Video games have a long history of feeling embarrassed about being video games and attempting to cannibalize other entertainment genres in the hope of seeming like the kind of entertainment product that gets its own BBC 2 mini-series. Usually the thing they try and cannibalize most is cinema, and over the long tedious years a whole host of games have attempted to claim the moniker of interactive movie. This tends to be strictly a one-way process, whilst any number of movies have been adapted from videogames, so far they have eschewed any attempt to make going to the cinema more interactive. This is a shame since the one thing that might have saved Transformers 3 would be the ability to shoot Shia LaBeouf with a high pressure piss cannon every time he tried to make out that his life of super models, fast cars and giant robots was anything other than completely awesome.
The biggest problem with attempting to borrow the conventions of cinema for videogames is simply that it doesn’t make any sense. Despite superficial visual similarities these are completely different things. Combining cinema with videogames is like combining football with ballet on the basis that they both involve highly physically skilled people running about the place and therefore a combination of the two would lend football the artistic credibility it obviously needs. For the analogy to be truly accurate of course the ballet elements would have to be overseen by Sir Alex Ferguson and Wayne Rooney since most games resolutely fail to contract out the artistic sides of their vision to actual people in the fields they are aiming to imitate. This is not to say that narrative and videogames are irreconcilable but rather that good videogames embed their narrative in the act of playing the bloody game in much the same that the narrative of a football match emerges from the game itself rather than being imposed by an external controller.

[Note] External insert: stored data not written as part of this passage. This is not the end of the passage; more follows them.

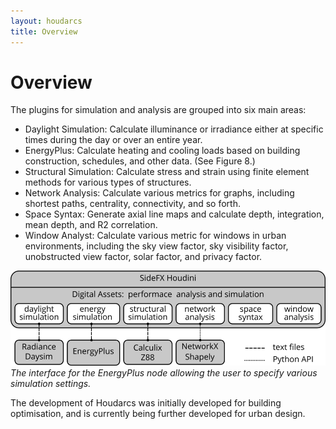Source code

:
 ```yaml
---
layout: houdarcs
title: Overview
---
```


# Overview

The plugins for simulation and analysis are grouped into six main areas:

- Daylight Simulation: Calculate illuminance or irradiance either at specific times during the day or over an entire year.
- EnergyPlus: Calculate heating and cooling loads based on building construction, schedules, and other data. (See Figure 8.)
- Structural Simulation: Calculate stress and strain using finite element methods for various types of structures.
- Network Analysis: Calculate various metrics for graphs, including shortest paths, centrality, connectivity, and so forth.
- Space Syntax: Generate axial line maps and calculate depth, integration, mean depth, and R2 correlation.
- Window Analyst: Calculate various metric for windows in urban environments, including the sky view factor, sky visibility factor, unobstructed view factor, solar factor, and privacy factor.

![Houdarcs](/assets/images/houdarcs.png)
*The interface for the EnergyPlus node allowing the user to specify various simulation settings.*

The development of Houdarcs was initially developed for building optimisation, and is currently being further developed for urban design.



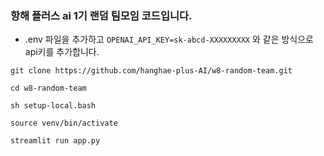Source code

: ### 항해 플러스 ai 1기 랜덤 팀모임 코드입니다.
- .env 파일을 추가하고 `OPENAI_API_KEY=sk-abcd-XXXXXXXXX` 와 같은 방식으로 api키를 추가합니다.

```
git clone https://github.com/hanghae-plus-AI/w8-random-team.git

cd w8-random-team

sh setup-local.bash

source venv/bin/activate

streamlit run app.py
```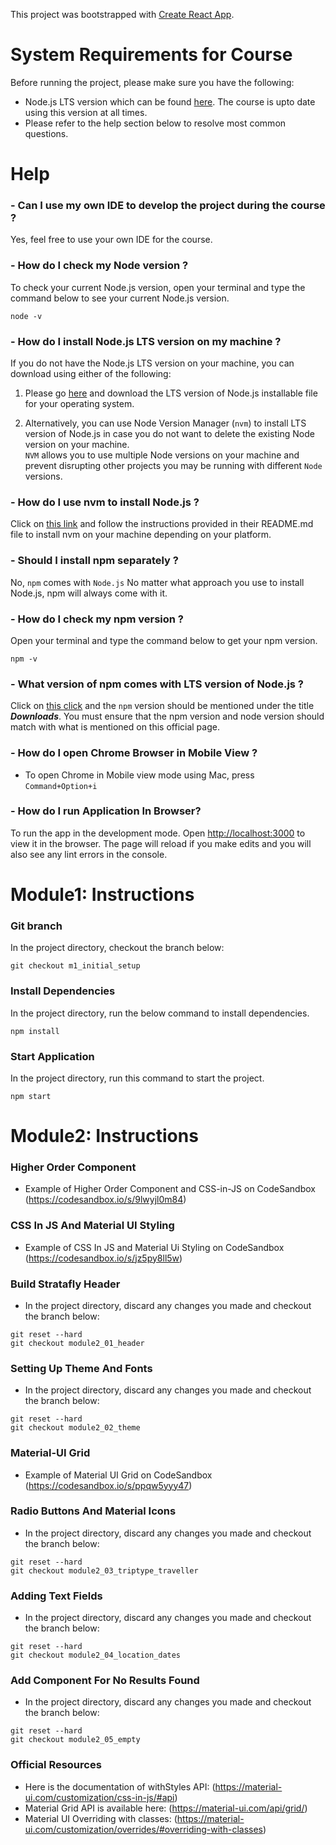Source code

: This project was bootstrapped with [Create React App](https://github.com/facebook/create-react-app).

# System Requirements for Course
Before running the project, please make sure you have the following:

- Node.js LTS version which can be found [here](https://nodejs.org/en/download/). The course is upto date using this version at all times.
- Please refer to the help section below to resolve most common questions.

# Help

### - Can I use my own IDE to develop the project during the course ?
Yes, feel free to use your own IDE for the course.

### - How do I check my Node version ?
To check your current Node.js version, open your terminal and type the command below to see your current Node.js version.
```
node -v
```

### - How do I install Node.js LTS version on my machine ?
If you do not have the Node.js LTS version on your machine, you can download using either of the following:
1. Please go [here](https://nodejs.org/en/download/) and download the LTS version of Node.js installable file for your operating system.

2. Alternatively, you can use Node Version Manager (`nvm`) to install LTS version of Node.js in case
 you do not want to delete the existing Node version on your machine.<br>
 `NVM` allows you to use multiple Node versions on your machine and prevent disrupting other 
 projects you may be running with different `Node` versions.<br>
 
### - How do I use nvm to install Node.js ?
Click on [this link](https://github.com/nvm-sh/nvm) and follow the instructions provided in their README.md file 
to install nvm on your machine depending on your platform.

### - Should I install npm separately ?
No, `npm` comes with `Node.js` 
No matter what approach you use to install Node.js, npm will always come with it.

### - How do I check my npm version ?
Open your terminal and type the command below to get your npm version.
```
npm -v
```


### - What version of npm comes with LTS version of Node.js ?
Click on [this click](https://nodejs.org/en/download/) and the `npm` version should be mentioned under the title _**Downloads**_. 
You must ensure that the npm version and node version should match with what is mentioned on this official page.

### - How do I open Chrome Browser in Mobile View ?
- To open Chrome in Mobile view mode using Mac, press ```Command+Option+i```

### - How do I run Application In Browser?
To run the app in the development mode.
Open [http://localhost:3000](http://localhost:3000) to view it in the browser.
The page will reload if you make edits and you will also see any lint errors in the console.



# Module1: Instructions

### Git branch
In the project directory, checkout the branch below:
```
git checkout m1_initial_setup
```


### Install Dependencies
In the project directory, run the below command to install dependencies.
```
npm install
```


### Start Application
In the project directory, run this command to start the project.
```
npm start
```


# Module2: Instructions

### Higher Order Component
- Example of Higher Order Component and CSS-in-JS on CodeSandbox (https://codesandbox.io/s/9lwyjl0m84)

### CSS In JS And Material UI Styling
- Example of CSS In JS and Material Ui Styling on CodeSandbox (https://codesandbox.io/s/jz5py8ll5w)

### Build Stratafly Header
- In the project directory, discard any changes you made and checkout the branch below:
```
git reset --hard
git checkout module2_01_header
```

### Setting Up Theme And Fonts
- In the project directory, discard any changes you made and checkout the branch below:
```
git reset --hard
git checkout module2_02_theme

```
### Material-UI Grid
- Example of Material UI Grid on CodeSandbox (https://codesandbox.io/s/ppqw5yyy47)

### Radio Buttons And Material Icons
- In the project directory, discard any changes you made and checkout the branch below:
```
git reset --hard
git checkout module2_03_triptype_traveller
```


### Adding Text Fields
- In the project directory, discard any changes you made and checkout the branch below:
```
git reset --hard
git checkout module2_04_location_dates
```

### Add Component For No Results Found
- In the project directory, discard any changes you made and checkout the branch below:
```
git reset --hard
git checkout module2_05_empty
```


### Official Resources   
- Here is the documentation of withStyles API: (https://material-ui.com/customization/css-in-js/#api)
- Material Grid API is available here: (https://material-ui.com/api/grid/)
- Material UI Overriding with classes: (https://material-ui.com/customization/overrides/#overriding-with-classes)

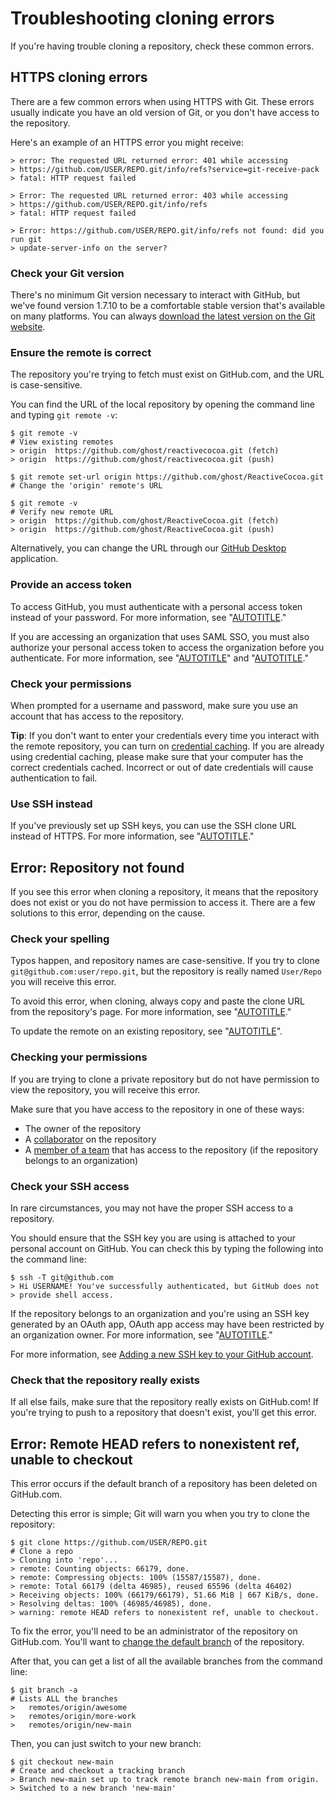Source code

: # Troubleshooting cloning errors

If you're having trouble cloning a repository, check these common errors.

## HTTPS cloning errors

There are a few common errors when using HTTPS with Git. These errors usually indicate you have an old version of Git, or you don't have access to the repository.

Here's an example of an HTTPS error you might receive:

```shell
> error: The requested URL returned error: 401 while accessing
> https://github.com/USER/REPO.git/info/refs?service=git-receive-pack
> fatal: HTTP request failed
```

```shell
> Error: The requested URL returned error: 403 while accessing
> https://github.com/USER/REPO.git/info/refs
> fatal: HTTP request failed
```

```shell
> Error: https://github.com/USER/REPO.git/info/refs not found: did you run git
> update-server-info on the server?
```

### Check your Git version

There's no minimum Git version necessary to interact with GitHub, but we've found version 1.7.10 to be a comfortable stable version that's available on many platforms. You can always [download the latest version on the Git website](https://git-scm.com/downloads).

### Ensure the remote is correct

The repository you're trying to fetch must exist on GitHub.com, and the URL is case-sensitive.

You can find the URL of the local repository by opening the command line and
typing `git remote -v`:

```shell
$ git remote -v
# View existing remotes
> origin  https://github.com/ghost/reactivecocoa.git (fetch)
> origin  https://github.com/ghost/reactivecocoa.git (push)

$ git remote set-url origin https://github.com/ghost/ReactiveCocoa.git
# Change the 'origin' remote's URL

$ git remote -v
# Verify new remote URL
> origin  https://github.com/ghost/ReactiveCocoa.git (fetch)
> origin  https://github.com/ghost/ReactiveCocoa.git (push)
```

Alternatively, you can change the URL through our
[GitHub Desktop](https://desktop.github.com/) application.

### Provide an access token

To access GitHub, you must authenticate with a personal access token instead of your password. For more information, see "[AUTOTITLE](/authentication/keeping-your-account-and-data-secure/creating-a-personal-access-token)."

If you are accessing an organization that uses SAML SSO, you must also authorize your personal access token to access the organization before you authenticate. For more information, see "[AUTOTITLE](/authentication/authenticating-with-saml-single-sign-on/about-authentication-with-saml-single-sign-on)" and "[AUTOTITLE](/authentication/authenticating-with-saml-single-sign-on/authorizing-a-personal-access-token-for-use-with-saml-single-sign-on)."

### Check your permissions

When prompted for a username and password, make sure you use an account that has access to the repository.

<div class="ghd-spotlight ghd-spotlight-tip border rounded-1 my-3 p-3 f5 color-border-accent-emphasis color-bg-accent">

**Tip**: If you don't want to enter your credentials every time you interact with the remote repository, you can turn on [credential caching](/get-started/getting-started-with-git/caching-your-github-credentials-in-git). If you are already using credential caching, please make sure that your computer has the correct credentials cached. Incorrect or out of date credentials will cause authentication to fail.

</div>

### Use SSH instead

If you've previously set up SSH keys, you can use the SSH clone URL instead of HTTPS.  For more information, see "[AUTOTITLE](/get-started/getting-started-with-git/about-remote-repositories)."

## Error: Repository not found

If you see this error when cloning a repository, it means that the repository does not exist or you do not have permission to access it. There are a few solutions to this error, depending on the cause.

### Check your spelling

Typos happen, and repository names are case-sensitive.  If you try to clone `git@github.com:user/repo.git`, but the repository is really named `User/Repo` you will receive this error.

To avoid this error, when cloning, always copy and paste the clone URL from the repository's page. For more information, see "[AUTOTITLE](/repositories/creating-and-managing-repositories/cloning-a-repository)."

To update the remote on an existing repository, see "[AUTOTITLE](/get-started/getting-started-with-git/managing-remote-repositories)".

### Checking your permissions

If you are trying to clone a private repository but do not have permission to view the repository, you will receive this error.

Make sure that you have access to the repository in one of these ways:

- The owner of the repository
- A [collaborator](/account-and-profile/setting-up-and-managing-your-personal-account-on-github/managing-access-to-your-personal-repositories/inviting-collaborators-to-a-personal-repository) on the repository
- A [member of a team](/organizations/organizing-members-into-teams/adding-organization-members-to-a-team) that has access to the repository (if the repository belongs to an organization)

### Check your SSH access

In rare circumstances, you may not have the proper SSH access to a repository.

You should ensure that the SSH key you are using is attached to your personal account on GitHub. You can check this by typing
the following into the command line:

```shell
$ ssh -T git@github.com
> Hi USERNAME! You've successfully authenticated, but GitHub does not
> provide shell access.
```

If the repository belongs to an organization and you're using an SSH key generated by an OAuth app, OAuth app access may have been restricted by an organization owner. For more information, see "[AUTOTITLE](/organizations/managing-oauth-access-to-your-organizations-data/about-oauth-app-access-restrictions)."

For more information, see [Adding a new SSH key to your GitHub account](/authentication/connecting-to-github-with-ssh/adding-a-new-ssh-key-to-your-github-account).

### Check that the repository really exists

If all else fails, make sure that the repository really exists on GitHub.com!
If you're trying to push to a repository that doesn't exist, you'll get this error.

## Error: Remote HEAD refers to nonexistent ref, unable to checkout

This error occurs if the default branch of a repository has been deleted on GitHub.com.

Detecting this error is simple; Git will warn you when you try to clone the repository:

```shell
$ git clone https://github.com/USER/REPO.git
# Clone a repo
> Cloning into 'repo'...
> remote: Counting objects: 66179, done.
> remote: Compressing objects: 100% (15587/15587), done.
> remote: Total 66179 (delta 46985), reused 65596 (delta 46402)
> Receiving objects: 100% (66179/66179), 51.66 MiB | 667 KiB/s, done.
> Resolving deltas: 100% (46985/46985), done.
> warning: remote HEAD refers to nonexistent ref, unable to checkout.
```

To fix the error, you'll need to be an administrator of the repository on GitHub.com.
You'll want to [change the default branch](/repositories/configuring-branches-and-merges-in-your-repository/managing-branches-in-your-repository/changing-the-default-branch) of the repository.

After that, you can get a list of all the available branches from the command line:

```shell
$ git branch -a
# Lists ALL the branches
>   remotes/origin/awesome
>   remotes/origin/more-work
>   remotes/origin/new-main
```

Then, you can just switch to your new branch:

```shell
$ git checkout new-main
# Create and checkout a tracking branch
> Branch new-main set up to track remote branch new-main from origin.
> Switched to a new branch 'new-main'
```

Another World (or Out of this World if you weren’t European enough to play the proper version) was one of those Amiga games that tried to be as much about imagery and imersive experience as it was about being a game. What this means in practice is that it looks very pretty but the game element is badly broken. The graphics and the feel have aged astonishingly well, the minimalist polygons infusing character through meticulously detailed motion and the clever use of a limited colour palette. The game effectively tells the simple story of a man sucked through a portal to an alien planet which then tries to kill him in enough different ways to start a new horror movie franchise and see it through the first three or four films.
There are actually very few cut scenes in Another World and those that there are tend to be extremely short, meaning that most of the time the story is driven by the players actions. This is obviously good. Unfortunately, thanks to the linear nature of the story the actions are intensely prescriptive. Get it wrong and you’ll die, immediately, and have to start the sequence of actions again. What you are ultimately presented with is a cross between a platform game and Groundhog Day. You’ll spend what feels like days kicking leeches, what feels like months running from one side of the screen to the other and possibility a subjective eternity trying to find the on switch for an alien tank before the bad guys blow the shit out of it. Along the way you’ll probably forget the overarching structure of the narrative because nothing helps eliminate the link between plot points A and C like spending forty five minutes repeatedly going over plot point B as if you’re getting rehearsing for some terrifyingly perfectionist school panto. Alternatively, if you’re some kind of video game ninja then you’ll be left with the impression that Another World finishes before it really gets going since, divested of all the repetition, the whole game doesn’t take that long to play through.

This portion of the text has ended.